◆ **Exercise objective**
Only the pictures are to be left out; return the rest of the data exactly as it stands.

-------- Given records --------

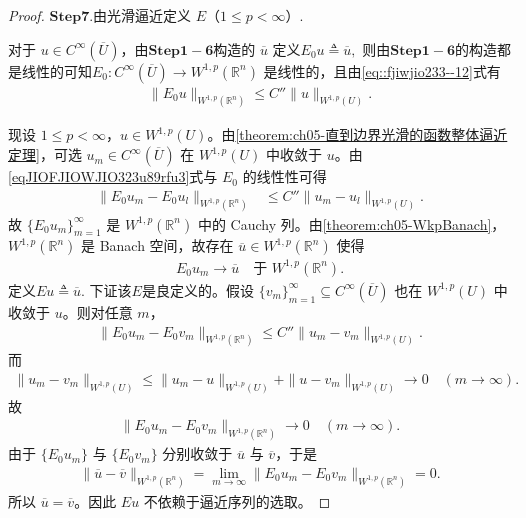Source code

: \documentclass[../../main.tex]{subfiles}%
\begin{document}
\begin{proof}
\noindent$\mathbf{Step}\bm{7}$.{\heiti 由光滑逼近定义 \(E\)（\(1\leqslant p<\infty\)）.}

对于 \(u\in C^{\infty}(\overline{U})\)，由$\mathbf{Step 1-6}$构造的 \(\overline{u}\) 定义$E_0 u\triangleq \overline{u},$
则由$\mathbf{Step 1-6}$的构造都是线性的可知\(E_0:C^{\infty}(\overline{U})\to W^{1,p}(\mathbb{R}^n)\) 是线性的，且由\eqref{eq::fjiwjio233--12}式有
\begin{align}\label{eqJIOFJIOWJIO323u89rfu3}
\|E_0 u\|_{W^{1,p}(\mathbb{R}^n)}\leqslant C''\|u\|_{W^{1,p}(U)}.
\end{align}

现设 \(1\leqslant p<\infty\)，\(u\in W^{1,p}(U)\)。由\cref{theorem:ch05-直到边界光滑的函数整体逼近定理}，可选 \(u_m\in C^{\infty}(\overline{U})\) 在 \(W^{1,p}(U)\) 中收敛于 \(u\)。由\eqref{eqJIOFJIOWJIO323u89rfu3}式与 \(E_0\) 的线性性可得
\begin{align*}
\|E_0 u_m-E_0 u_l\|_{W^{1,p}(\mathbb{R}^n)}
&\leqslant C''\|u_m-u_l\|_{W^{1,p}(U)}.
\end{align*}
故 \(\{E_0 u_m\}_{m=1}^{\infty}\) 是 \(W^{1,p}(\mathbb{R}^n)\) 中的 Cauchy 列。由\cref{theorem:ch05-WkpBanach}，\(W^{1,p}(\mathbb{R}^n)\) 是 Banach 空间，故存在 \(\overline{u}\in W^{1,p}(\mathbb{R}^n)\) 使得
\begin{align*}
E_0 u_m\to \overline{u}\quad \text{于 } W^{1,p}(\mathbb{R}^n).
\end{align*}
定义$E u\triangleq \overline{u}.$
下证该$E$是良定义的。假设 \(\{v_m\}_{m=1}^{\infty}\subseteq C^{\infty}(\overline{U})\) 也在 \(W^{1,p}(U)\) 中收敛于 \(u\)。则对任意 \(m\)，
\begin{align*}
\|E_0 u_m-E_0 v_m\|_{W^{1,p}(\mathbb{R}^n)}
\leqslant C''\|u_m-v_m\|_{W^{1,p}(U)}.
\end{align*}
而
\begin{align*}
\|u_m-v_m\|_{W^{1,p}(U)}
\leqslant \|u_m-u\|_{W^{1,p}(U)}+\|u-v_m\|_{W^{1,p}(U)}\to 0\quad (m\to\infty).
\end{align*}
故
\begin{align*}
\|E_0 u_m-E_0 v_m\|_{W^{1,p}(\mathbb{R}^n)}\to 0\quad (m\to\infty).
\end{align*}
由于 \(\{E_0 u_m\}\) 与 \(\{E_0 v_m\}\) 分别收敛于 \(\overline{u}\) 与 \(\overline{v}\)，于是
\begin{align*}
\|\overline{u}-\overline{v}\|_{W^{1,p}(\mathbb{R}^n)}
=\lim\limits_{m\to\infty}\|E_0 u_m-E_0 v_m\|_{W^{1,p}(\mathbb{R}^n)}=0.
\end{align*}
所以 \(\overline{u}=\overline{v}\)。因此 \(E u\) 不依赖于逼近序列的选取。


\end{proof}
\end{document}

--------

◆ **Answer box**
Source code

: \documentclass[../../main.tex]{subfiles}%
\begin{document}
\begin{proof}
\noindent$\mathbf{Step}\bm{7}$.{\heiti 由光滑逼近定义 \(E\)（\(1\leqslant p<\infty\)）.}

对于 \(u\in C^{\infty}(\overline{U})\)，由$\mathbf{Step 1-6}$构造的 \(\overline{u}\) 定义$E_0 u\triangleq \overline{u},$
则由$\mathbf{Step 1-6}$的构造都是线性的可知\(E_0:C^{\infty}(\overline{U})\to W^{1,p}(\mathbb{R}^n)\) 是线性的，且由\eqref{eq::fjiwjio233--12}式有
\begin{align}\label{eqJIOFJIOWJIO323u89rfu3}
\|E_0 u\|_{W^{1,p}(\mathbb{R}^n)}\leqslant C''\|u\|_{W^{1,p}(U)}.
\end{align}

现设 \(1\leqslant p<\infty\)，\(u\in W^{1,p}(U)\)。由\cref{theorem:ch05-直到边界光滑的函数整体逼近定理}，可选 \(u_m\in C^{\infty}(\overline{U})\) 在 \(W^{1,p}(U)\) 中收敛于 \(u\)。由\eqref{eqJIOFJIOWJIO323u89rfu3}式与 \(E_0\) 的线性性可得
\begin{align*}
\|E_0 u_m-E_0 u_l\|_{W^{1,p}(\mathbb{R}^n)}
&\leqslant C''\|u_m-u_l\|_{W^{1,p}(U)}.
\end{align*}
故 \(\{E_0 u_m\}_{m=1}^{\infty}\) 是 \(W^{1,p}(\mathbb{R}^n)\) 中的 Cauchy 列。由\cref{theorem:ch05-WkpBanach}，\(W^{1,p}(\mathbb{R}^n)\) 是 Banach 空间，故存在 \(\overline{u}\in W^{1,p}(\mathbb{R}^n)\) 使得
\begin{align*}
E_0 u_m\to \overline{u}\quad \text{于 } W^{1,p}(\mathbb{R}^n).
\end{align*}
定义$E u\triangleq \overline{u}.$
下证该$E$是良定义的。假设 \(\{v_m\}_{m=1}^{\infty}\subseteq C^{\infty}(\overline{U})\) 也在 \(W^{1,p}(U)\) 中收敛于 \(u\)。则对任意 \(m\)，
\begin{align*}
\|E_0 u_m-E_0 v_m\|_{W^{1,p}(\mathbb{R}^n)}
\leqslant C''\|u_m-v_m\|_{W^{1,p}(U)}.
\end{align*}
而
\begin{align*}
\|u_m-v_m\|_{W^{1,p}(U)}
\leqslant \|u_m-u\|_{W^{1,p}(U)}+\|u-v_m\|_{W^{1,p}(U)}\to 0\quad (m\to\infty).
\end{align*}
故
\begin{align*}
\|E_0 u_m-E_0 v_m\|_{W^{1,p}(\mathbb{R}^n)}\to 0\quad (m\to\infty).
\end{align*}
由于 \(\{E_0 u_m\}\) 与 \(\{E_0 v_m\}\) 分别收敛于 \(\overline{u}\) 与 \(\overline{v}\)，于是
\begin{align*}
\|\overline{u}-\overline{v}\|_{W^{1,p}(\mathbb{R}^n)}
=\lim\limits_{m\to\infty}\|E_0 u_m-E_0 v_m\|_{W^{1,p}(\mathbb{R}^n)}=0.
\end{align*}
所以 \(\overline{u}=\overline{v}\)。因此 \(E u\) 不依赖于逼近序列的选取。


\end{proof}
\end{document}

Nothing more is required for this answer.